A verbatim transcript of the data that follows, free of images, is the expected result.

===

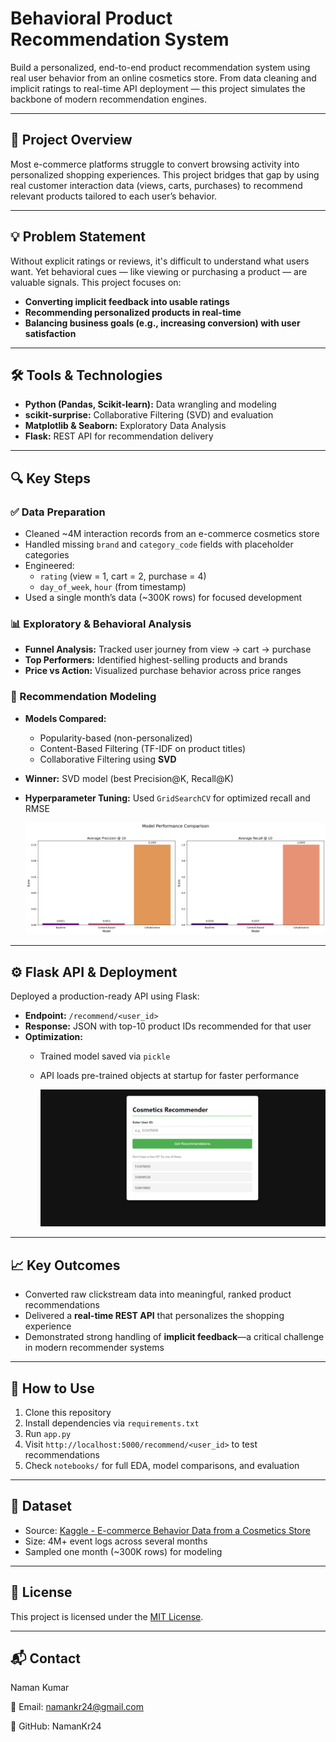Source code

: # Behavioral Product Recommendation System

Build a personalized, end-to-end product recommendation system using real user behavior from an online cosmetics store. From data cleaning and implicit ratings to real-time API deployment — this project simulates the backbone of modern recommendation engines.

---

## 📌 Project Overview

Most e-commerce platforms struggle to convert browsing activity into personalized shopping experiences. This project bridges that gap by using real customer interaction data (views, carts, purchases) to recommend relevant products tailored to each user’s behavior.

---

## 💡 Problem Statement

Without explicit ratings or reviews, it's difficult to understand what users want. Yet behavioral cues — like viewing or purchasing a product — are valuable signals. This project focuses on:

- **Converting implicit feedback into usable ratings**
- **Recommending personalized products in real-time**
- **Balancing business goals (e.g., increasing conversion) with user satisfaction**

---

## 🛠️ Tools & Technologies

- **Python (Pandas, Scikit-learn):** Data wrangling and modeling
- **scikit-surprise:** Collaborative Filtering (SVD) and evaluation
- **Matplotlib & Seaborn:** Exploratory Data Analysis
- **Flask:** REST API for recommendation delivery

---

## 🔍 Key Steps

### ✅ Data Preparation
- Cleaned ~4M interaction records from an e-commerce cosmetics store
- Handled missing `brand` and `category_code` fields with placeholder categories
- Engineered:
  - `rating` (view = 1, cart = 2, purchase = 4)
  - `day_of_week`, `hour` (from timestamp)
- Used a single month’s data (~300K rows) for focused development

### 📊 Exploratory & Behavioral Analysis
- **Funnel Analysis:** Tracked user journey from view → cart → purchase
- **Top Performers:** Identified highest-selling products and brands
- **Price vs Action:** Visualized purchase behavior across price ranges

### 🤖 Recommendation Modeling
- **Models Compared:**
  - Popularity-based (non-personalized)
  - Content-Based Filtering (TF-IDF on product titles)
  - Collaborative Filtering using **SVD**
- **Winner:** SVD model (best Precision@K, Recall@K)
- **Hyperparameter Tuning:** Used `GridSearchCV` for optimized recall and RMSE

  ![model_comparison](images/model_performances.png)

---

## ⚙️ Flask API & Deployment

Deployed a production-ready API using Flask:

- **Endpoint:** `/recommend/<user_id>`
- **Response:** JSON with top-10 product IDs recommended for that user
- **Optimization:**
  - Trained model saved via `pickle`
  - API loads pre-trained objects at startup for faster performance

    ![app_preview](images/api_outlook.png)

---

## 📈 Key Outcomes

- Converted raw clickstream data into meaningful, ranked product recommendations
- Delivered a **real-time REST API** that personalizes the shopping experience
- Demonstrated strong handling of **implicit feedback**—a critical challenge in modern recommender systems

---

## 🚀 How to Use

1. Clone this repository  
2. Install dependencies via `requirements.txt`  
3. Run `app.py`  
4. Visit `http://localhost:5000/recommend/<user_id>` to test recommendations  
5. Check `notebooks/` for full EDA, model comparisons, and evaluation

---

## 📁 Dataset

- Source: [Kaggle - E-commerce Behavior Data from a Cosmetics Store](https://www.kaggle.com/datasets/mkechinov/ecommerce-behavior-data-from-multi-category-store)
- Size: 4M+ event logs across several months  
- Sampled one month (~300K rows) for modeling

---
## 📄 License

This project is licensed under the [MIT License](LICENSE).

---

## 📬 Contact

Naman Kumar

📧 Email: namankr24@gmail.com

🔗 GitHub: NamanKr24
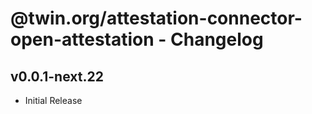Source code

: # @twin.org/attestation-connector-open-attestation - Changelog

## v0.0.1-next.22

- Initial Release

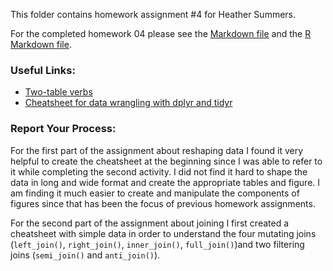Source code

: 
This folder contains homework assignment #4 for Heather Summers.

For the completed homework 04 please see the [Markdown file](https://github.com/heathersummers/STAT545-hw-Summers-Heather/blob/master/hw04/hw_04.md) and the [R Markdown file](https://github.com/heathersummers/STAT545-hw-Summers-Heather/blob/master/hw04/hw%2004.Rmd).

### Useful Links:
- [Two-table verbs](https://cran.r-project.org/web/packages/dplyr/vignettes/two-table.html)
- [Cheatsheet for data wrangling with dplyr and tidyr](https://www.rstudio.com/wp-content/uploads/2015/02/data-wrangling-cheatsheet.pdf)

### Report Your Process:
For the first part of the assignment about reshaping data I found it very helpful to create the cheatsheet at the beginning since I was able to refer to it while completing the second activity. I did not find it hard to shape the data in long and wide format and create the appropriate tables and figure. I am finding it much easier to create and manipulate the components of figures since that has been the focus of previous homework assignments.

For the second part of the assignment about joining I first created a cheatsheet with simple data in order to understand the four mutating joins (`left_join()`, `right_join()`, `inner_join()`, `full_join()`)and two filtering joins (`semi_join()` and `anti_join()`).
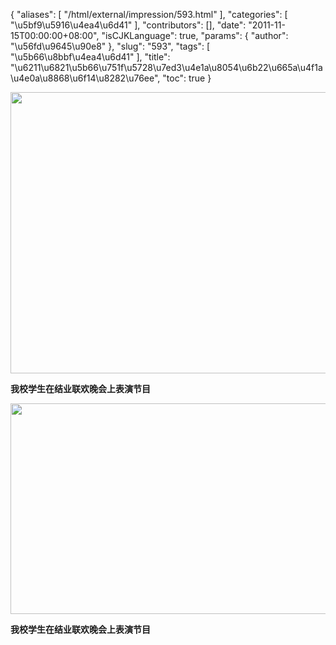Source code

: {
    "aliases": [
        "/html/external/impression/593.html"
    ],
    "categories": [
        "\u5bf9\u5916\u4ea4\u6d41"
    ],
    "contributors": [],
    "date": "2011-11-15T00:00:00+08:00",
    "isCJKLanguage": true,
    "params": {
        "author": "\u56fd\u9645\u90e8"
    },
    "slug": "593",
    "tags": [
        "\u5b66\u8bbf\u4ea4\u6d41"
    ],
    "title": "\u6211\u6821\u5b66\u751f\u5728\u7ed3\u4e1a\u8054\u6b22\u665a\u4f1a\u4e0a\u8868\u6f14\u8282\u76ee",
    "toc": true
}

<img
    src="https://cdn.tfls.online/mirror/full/cade35a06513e06bcff85f26851bac64bd55dc99.jpg"
    style="display:block;margin-left:auto;margin-right:auto;"
    decoding="async"
    fetchpriority="auto"
    loading="lazy"
    height="450"
    width="600"
/>

**我校学生在结业联欢晚会上表演节目**


<img
    src="https://cdn.tfls.online/mirror/full/4c8a8947ddea36f3e8fe3bafd9ef801d8ce3de2b.jpg"
    style="display:block;margin-left:auto;margin-right:auto;"
    decoding="async"
    fetchpriority="auto"
    loading="lazy"
    height="337"
    width="600"
/>

**我校学生在结业联欢晚会上表演节目**


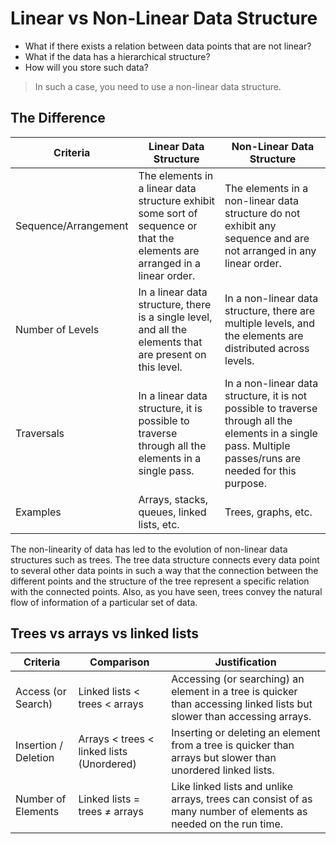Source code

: # Linear vs Non-Linear Data Structure

- What if there exists a relation between data points that are not linear?
- What if the data has a hierarchical structure?
- How will you store such data?

> In such a case, you need to use a non-linear data structure. 

## The Difference

| Criteria | Linear Data Structure | Non-Linear Data Structure |
| ---------| --------------------- | ------------------------- |
| Sequence/Arrangement | The elements in a linear data structure exhibit some sort of sequence or that the elements are arranged in a linear order. | The elements in a non-linear data structure do not exhibit any sequence and are not arranged in any linear order. |
| Number of Levels | In a linear data structure, there is a single level, and all the elements that are present on this level. | In a non-linear data structure, there are multiple levels, and the elements are distributed across levels. |
| Traversals | In a linear data structure, it is possible to traverse through all the elements in a single pass. | In a non-linear data structure, it is not possible to traverse through all the elements in a single pass. Multiple passes/runs are needed for this purpose. |
| Examples | Arrays, stacks, queues, linked lists, etc. | Trees, graphs, etc. |

The non-linearity of data has led to the evolution of non-linear data structures such as trees. The tree data structure connects every data point to several other data points in such a way that the connection between the different points and the structure of the tree represent a specific relation with the connected points. Also, as you have seen, trees convey the natural flow of information of a particular set of data.

## Trees vs arrays vs linked lists

| Criteria | Comparison | Justification |
| ---------| --------------------- | ------------------------- |
| Access (or Search) | Linked lists < trees < arrays | Accessing (or searching) an element in a tree is quicker than accessing linked lists but slower than accessing arrays. |
| Insertion / Deletion | Arrays < trees < linked lists (Unordered) | Inserting or deleting an element from a tree is quicker than arrays but slower than unordered linked lists. |
| Number of Elements | Linked lists = trees ≠ arrays |  Like linked lists and unlike arrays, trees can consist of as many number of elements as needed on the run time. |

===

→ Written reply:
Source code

: # Behavioral Product Recommendation System

Build a personalized, end-to-end product recommendation system using real user behavior from an online cosmetics store. From data cleaning and implicit ratings to real-time API deployment — this project simulates the backbone of modern recommendation engines.

---

## 📌 Project Overview

Most e-commerce platforms struggle to convert browsing activity into personalized shopping experiences. This project bridges that gap by using real customer interaction data (views, carts, purchases) to recommend relevant products tailored to each user’s behavior.

---

## 💡 Problem Statement

Without explicit ratings or reviews, it's difficult to understand what users want. Yet behavioral cues — like viewing or purchasing a product — are valuable signals. This project focuses on:

- **Converting implicit feedback into usable ratings**
- **Recommending personalized products in real-time**
- **Balancing business goals (e.g., increasing conversion) with user satisfaction**

---

## 🛠️ Tools & Technologies

- **Python (Pandas, Scikit-learn):** Data wrangling and modeling
- **scikit-surprise:** Collaborative Filtering (SVD) and evaluation
- **Matplotlib & Seaborn:** Exploratory Data Analysis
- **Flask:** REST API for recommendation delivery

---

## 🔍 Key Steps

### ✅ Data Preparation
- Cleaned ~4M interaction records from an e-commerce cosmetics store
- Handled missing `brand` and `category_code` fields with placeholder categories
- Engineered:
  - `rating` (view = 1, cart = 2, purchase = 4)
  - `day_of_week`, `hour` (from timestamp)
- Used a single month’s data (~300K rows) for focused development

### 📊 Exploratory & Behavioral Analysis
- **Funnel Analysis:** Tracked user journey from view → cart → purchase
- **Top Performers:** Identified highest-selling products and brands
- **Price vs Action:** Visualized purchase behavior across price ranges

### 🤖 Recommendation Modeling
- **Models Compared:**
  - Popularity-based (non-personalized)
  - Content-Based Filtering (TF-IDF on product titles)
  - Collaborative Filtering using **SVD**
- **Winner:** SVD model (best Precision@K, Recall@K)
- **Hyperparameter Tuning:** Used `GridSearchCV` for optimized recall and RMSE

  ![model_comparison](images/model_performances.png)

---

## ⚙️ Flask API & Deployment

Deployed a production-ready API using Flask:

- **Endpoint:** `/recommend/<user_id>`
- **Response:** JSON with top-10 product IDs recommended for that user
- **Optimization:**
  - Trained model saved via `pickle`
  - API loads pre-trained objects at startup for faster performance

    ![app_preview](images/api_outlook.png)

---

## 📈 Key Outcomes

- Converted raw clickstream data into meaningful, ranked product recommendations
- Delivered a **real-time REST API** that personalizes the shopping experience
- Demonstrated strong handling of **implicit feedback**—a critical challenge in modern recommender systems

---

## 🚀 How to Use

1. Clone this repository  
2. Install dependencies via `requirements.txt`  
3. Run `app.py`  
4. Visit `http://localhost:5000/recommend/<user_id>` to test recommendations  
5. Check `notebooks/` for full EDA, model comparisons, and evaluation

---

## 📁 Dataset

- Source: [Kaggle - E-commerce Behavior Data from a Cosmetics Store](https://www.kaggle.com/datasets/mkechinov/ecommerce-behavior-data-from-multi-category-store)
- Size: 4M+ event logs across several months  
- Sampled one month (~300K rows) for modeling

---
## 📄 License

This project is licensed under the [MIT License](LICENSE).

---

## 📬 Contact

Naman Kumar

📧 Email: namankr24@gmail.com

🔗 GitHub: NamanKr24
Source code

: # @twin.org/attestation-connector-open-attestation - Changelog

## v0.0.1-next.22

- Initial Release

Source code

: 
This folder contains homework assignment #4 for Heather Summers.

For the completed homework 04 please see the [Markdown file](https://github.com/heathersummers/STAT545-hw-Summers-Heather/blob/master/hw04/hw_04.md) and the [R Markdown file](https://github.com/heathersummers/STAT545-hw-Summers-Heather/blob/master/hw04/hw%2004.Rmd).

### Useful Links:
- [Two-table verbs](https://cran.r-project.org/web/packages/dplyr/vignettes/two-table.html)
- [Cheatsheet for data wrangling with dplyr and tidyr](https://www.rstudio.com/wp-content/uploads/2015/02/data-wrangling-cheatsheet.pdf)

### Report Your Process:
For the first part of the assignment about reshaping data I found it very helpful to create the cheatsheet at the beginning since I was able to refer to it while completing the second activity. I did not find it hard to shape the data in long and wide format and create the appropriate tables and figure. I am finding it much easier to create and manipulate the components of figures since that has been the focus of previous homework assignments.

For the second part of the assignment about joining I first created a cheatsheet with simple data in order to understand the four mutating joins (`left_join()`, `right_join()`, `inner_join()`, `full_join()`)and two filtering joins (`semi_join()` and `anti_join()`).
Source code

: {
    "aliases": [
        "/html/external/impression/593.html"
    ],
    "categories": [
        "\u5bf9\u5916\u4ea4\u6d41"
    ],
    "contributors": [],
    "date": "2011-11-15T00:00:00+08:00",
    "isCJKLanguage": true,
    "params": {
        "author": "\u56fd\u9645\u90e8"
    },
    "slug": "593",
    "tags": [
        "\u5b66\u8bbf\u4ea4\u6d41"
    ],
    "title": "\u6211\u6821\u5b66\u751f\u5728\u7ed3\u4e1a\u8054\u6b22\u665a\u4f1a\u4e0a\u8868\u6f14\u8282\u76ee",
    "toc": true
}

<img
    src="https://cdn.tfls.online/mirror/full/cade35a06513e06bcff85f26851bac64bd55dc99.jpg"
    style="display:block;margin-left:auto;margin-right:auto;"
    decoding="async"
    fetchpriority="auto"
    loading="lazy"
    height="450"
    width="600"
/>

**我校学生在结业联欢晚会上表演节目**


<img
    src="https://cdn.tfls.online/mirror/full/4c8a8947ddea36f3e8fe3bafd9ef801d8ce3de2b.jpg"
    style="display:block;margin-left:auto;margin-right:auto;"
    decoding="async"
    fetchpriority="auto"
    loading="lazy"
    height="337"
    width="600"
/>

**我校学生在结业联欢晚会上表演节目**


Source code

: # Linear vs Non-Linear Data Structure

- What if there exists a relation between data points that are not linear?
- What if the data has a hierarchical structure?
- How will you store such data?

> In such a case, you need to use a non-linear data structure. 

## The Difference

| Criteria | Linear Data Structure | Non-Linear Data Structure |
| ---------| --------------------- | ------------------------- |
| Sequence/Arrangement | The elements in a linear data structure exhibit some sort of sequence or that the elements are arranged in a linear order. | The elements in a non-linear data structure do not exhibit any sequence and are not arranged in any linear order. |
| Number of Levels | In a linear data structure, there is a single level, and all the elements that are present on this level. | In a non-linear data structure, there are multiple levels, and the elements are distributed across levels. |
| Traversals | In a linear data structure, it is possible to traverse through all the elements in a single pass. | In a non-linear data structure, it is not possible to traverse through all the elements in a single pass. Multiple passes/runs are needed for this purpose. |
| Examples | Arrays, stacks, queues, linked lists, etc. | Trees, graphs, etc. |

The non-linearity of data has led to the evolution of non-linear data structures such as trees. The tree data structure connects every data point to several other data points in such a way that the connection between the different points and the structure of the tree represent a specific relation with the connected points. Also, as you have seen, trees convey the natural flow of information of a particular set of data.

## Trees vs arrays vs linked lists

| Criteria | Comparison | Justification |
| ---------| --------------------- | ------------------------- |
| Access (or Search) | Linked lists < trees < arrays | Accessing (or searching) an element in a tree is quicker than accessing linked lists but slower than accessing arrays. |
| Insertion / Deletion | Arrays < trees < linked lists (Unordered) | Inserting or deleting an element from a tree is quicker than arrays but slower than unordered linked lists. |
| Number of Elements | Linked lists = trees ≠ arrays |  Like linked lists and unlike arrays, trees can consist of as many number of elements as needed on the run time. |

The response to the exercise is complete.